Dataset entries
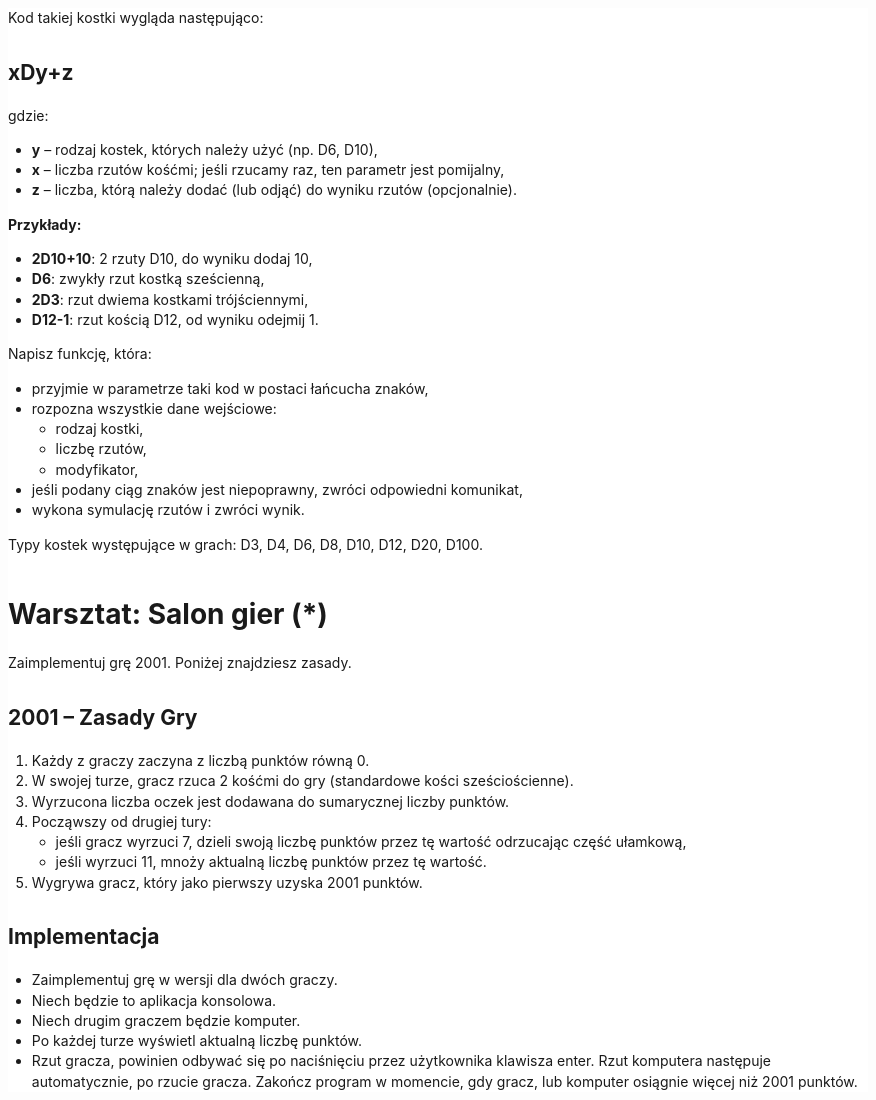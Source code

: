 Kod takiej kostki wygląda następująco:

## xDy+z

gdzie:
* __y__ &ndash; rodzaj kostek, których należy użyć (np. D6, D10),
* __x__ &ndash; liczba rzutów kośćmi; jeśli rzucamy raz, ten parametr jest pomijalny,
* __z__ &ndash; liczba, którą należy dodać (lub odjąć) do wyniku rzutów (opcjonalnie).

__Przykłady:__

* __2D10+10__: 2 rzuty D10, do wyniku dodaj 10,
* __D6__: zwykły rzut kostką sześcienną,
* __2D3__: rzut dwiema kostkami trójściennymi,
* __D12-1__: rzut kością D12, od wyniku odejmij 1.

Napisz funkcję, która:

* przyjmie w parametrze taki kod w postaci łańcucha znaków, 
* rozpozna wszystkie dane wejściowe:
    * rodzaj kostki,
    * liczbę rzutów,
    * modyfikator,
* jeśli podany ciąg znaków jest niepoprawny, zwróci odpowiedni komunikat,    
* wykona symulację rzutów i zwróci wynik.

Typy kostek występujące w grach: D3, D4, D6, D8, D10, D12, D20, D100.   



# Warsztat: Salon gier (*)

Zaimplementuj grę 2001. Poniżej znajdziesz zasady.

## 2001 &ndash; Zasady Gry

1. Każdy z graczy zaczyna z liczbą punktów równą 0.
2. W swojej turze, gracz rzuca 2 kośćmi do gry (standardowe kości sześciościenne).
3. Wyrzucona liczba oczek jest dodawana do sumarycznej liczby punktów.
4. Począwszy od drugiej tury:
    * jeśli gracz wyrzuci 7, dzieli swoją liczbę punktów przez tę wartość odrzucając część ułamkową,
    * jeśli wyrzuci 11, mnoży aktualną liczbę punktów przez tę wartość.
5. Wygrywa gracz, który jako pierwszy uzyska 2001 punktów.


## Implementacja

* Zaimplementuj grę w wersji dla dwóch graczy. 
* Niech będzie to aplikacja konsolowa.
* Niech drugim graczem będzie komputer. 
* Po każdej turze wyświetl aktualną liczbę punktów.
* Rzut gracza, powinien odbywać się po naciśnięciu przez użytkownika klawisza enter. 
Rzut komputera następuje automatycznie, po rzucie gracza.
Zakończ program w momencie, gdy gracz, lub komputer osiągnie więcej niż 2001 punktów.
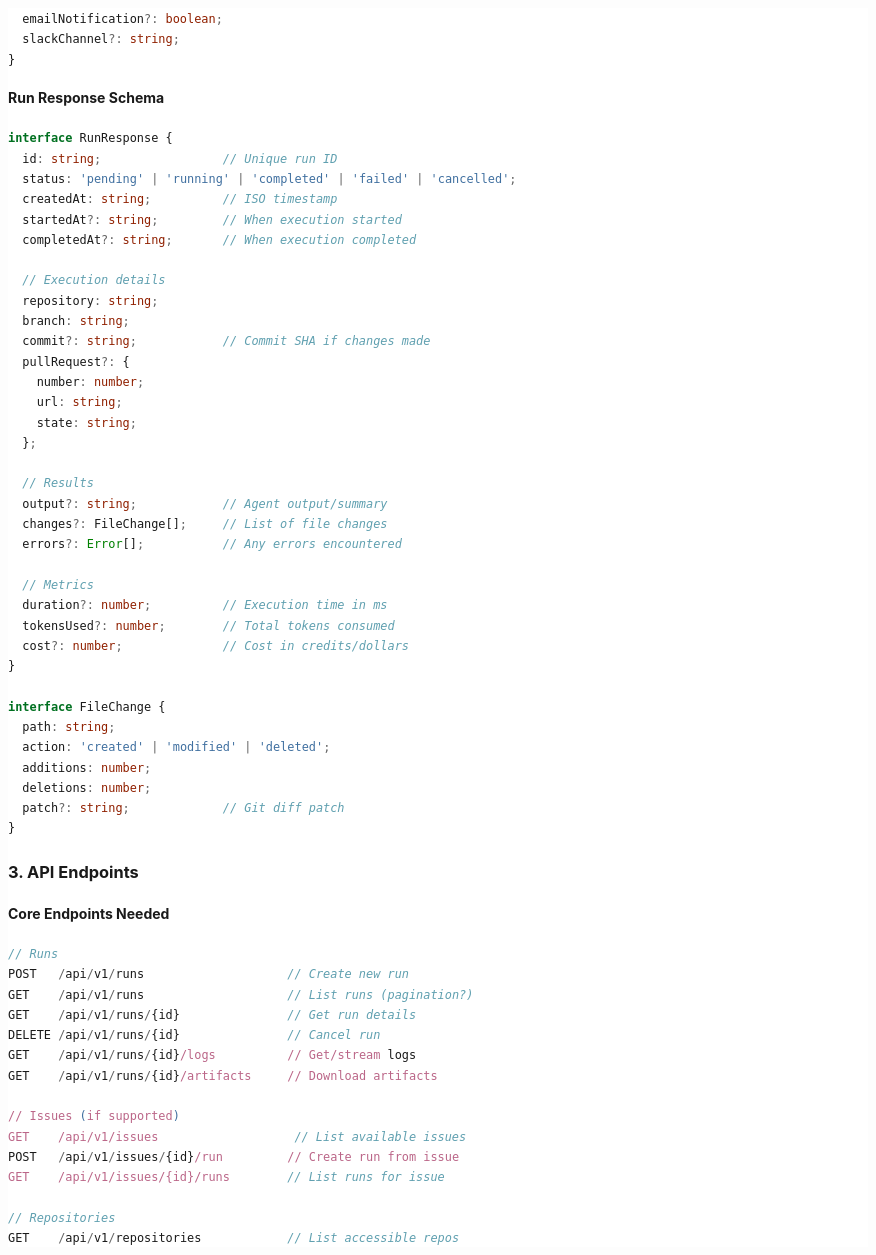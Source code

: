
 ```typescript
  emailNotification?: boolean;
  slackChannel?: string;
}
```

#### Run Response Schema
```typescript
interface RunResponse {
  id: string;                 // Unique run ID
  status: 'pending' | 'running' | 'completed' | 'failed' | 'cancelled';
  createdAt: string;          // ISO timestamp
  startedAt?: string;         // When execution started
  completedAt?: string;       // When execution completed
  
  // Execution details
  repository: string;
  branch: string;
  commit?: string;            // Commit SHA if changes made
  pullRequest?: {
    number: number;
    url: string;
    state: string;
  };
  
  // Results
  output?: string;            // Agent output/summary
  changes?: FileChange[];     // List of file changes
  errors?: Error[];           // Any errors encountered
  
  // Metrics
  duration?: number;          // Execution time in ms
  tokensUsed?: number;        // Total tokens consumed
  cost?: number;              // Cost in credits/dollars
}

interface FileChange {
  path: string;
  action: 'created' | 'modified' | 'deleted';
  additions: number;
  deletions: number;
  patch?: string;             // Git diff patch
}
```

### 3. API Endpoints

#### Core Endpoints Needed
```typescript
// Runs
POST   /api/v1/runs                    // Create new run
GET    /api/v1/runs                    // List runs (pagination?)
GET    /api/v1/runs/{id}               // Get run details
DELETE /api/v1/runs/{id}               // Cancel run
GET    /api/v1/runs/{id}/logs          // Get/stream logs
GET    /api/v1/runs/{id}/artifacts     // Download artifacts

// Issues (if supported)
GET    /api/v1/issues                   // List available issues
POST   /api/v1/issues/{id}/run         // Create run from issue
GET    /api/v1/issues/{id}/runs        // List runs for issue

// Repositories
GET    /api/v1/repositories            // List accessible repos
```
...
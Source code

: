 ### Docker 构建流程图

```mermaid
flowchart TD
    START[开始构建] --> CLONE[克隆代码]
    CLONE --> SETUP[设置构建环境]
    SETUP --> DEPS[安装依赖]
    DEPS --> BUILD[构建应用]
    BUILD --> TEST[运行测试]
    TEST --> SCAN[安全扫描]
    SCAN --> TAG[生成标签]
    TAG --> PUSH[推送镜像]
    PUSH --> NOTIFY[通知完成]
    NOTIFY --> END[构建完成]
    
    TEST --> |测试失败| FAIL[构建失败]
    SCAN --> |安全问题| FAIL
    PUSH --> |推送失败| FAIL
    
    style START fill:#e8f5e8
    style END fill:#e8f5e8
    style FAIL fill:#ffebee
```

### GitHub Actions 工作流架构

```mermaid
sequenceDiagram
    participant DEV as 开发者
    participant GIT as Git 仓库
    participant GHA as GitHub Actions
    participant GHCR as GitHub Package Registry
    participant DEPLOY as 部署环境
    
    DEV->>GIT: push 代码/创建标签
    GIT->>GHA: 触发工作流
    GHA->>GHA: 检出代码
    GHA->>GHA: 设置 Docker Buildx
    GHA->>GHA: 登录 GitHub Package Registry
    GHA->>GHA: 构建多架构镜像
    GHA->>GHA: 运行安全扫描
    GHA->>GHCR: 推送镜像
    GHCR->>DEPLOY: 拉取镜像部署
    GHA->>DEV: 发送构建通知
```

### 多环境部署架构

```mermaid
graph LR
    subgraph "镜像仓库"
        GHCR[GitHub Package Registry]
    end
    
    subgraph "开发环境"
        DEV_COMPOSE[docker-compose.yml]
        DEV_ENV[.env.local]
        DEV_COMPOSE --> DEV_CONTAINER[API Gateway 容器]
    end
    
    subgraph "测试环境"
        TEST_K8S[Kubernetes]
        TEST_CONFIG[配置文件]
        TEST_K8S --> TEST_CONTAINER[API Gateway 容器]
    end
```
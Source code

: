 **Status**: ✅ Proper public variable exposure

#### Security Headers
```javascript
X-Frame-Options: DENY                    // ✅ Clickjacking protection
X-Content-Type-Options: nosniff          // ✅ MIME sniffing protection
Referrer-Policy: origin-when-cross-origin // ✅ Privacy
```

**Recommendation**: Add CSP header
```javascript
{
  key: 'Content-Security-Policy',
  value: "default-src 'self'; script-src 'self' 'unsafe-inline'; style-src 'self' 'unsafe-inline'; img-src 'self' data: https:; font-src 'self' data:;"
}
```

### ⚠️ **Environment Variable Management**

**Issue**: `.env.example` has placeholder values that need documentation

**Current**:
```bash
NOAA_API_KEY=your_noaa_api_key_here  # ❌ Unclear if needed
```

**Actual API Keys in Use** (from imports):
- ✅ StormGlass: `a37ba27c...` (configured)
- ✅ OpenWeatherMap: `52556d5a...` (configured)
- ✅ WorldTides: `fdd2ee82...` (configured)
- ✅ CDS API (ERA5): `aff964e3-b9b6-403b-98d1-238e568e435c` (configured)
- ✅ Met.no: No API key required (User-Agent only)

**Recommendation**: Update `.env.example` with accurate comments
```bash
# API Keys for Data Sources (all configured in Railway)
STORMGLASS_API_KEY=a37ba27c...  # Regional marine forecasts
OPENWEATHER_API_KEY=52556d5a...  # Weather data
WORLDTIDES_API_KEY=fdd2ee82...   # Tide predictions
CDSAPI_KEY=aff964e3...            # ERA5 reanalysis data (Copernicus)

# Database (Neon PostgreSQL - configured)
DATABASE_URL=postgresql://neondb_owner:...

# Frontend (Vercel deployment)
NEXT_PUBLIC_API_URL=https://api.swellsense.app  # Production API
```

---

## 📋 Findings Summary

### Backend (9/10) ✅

→ **WORK ORDER**: Report how many lines of the entries above contain the word "Registry", giving the number by itself.

→ **SOLUTION FOR THIS TASK**: 3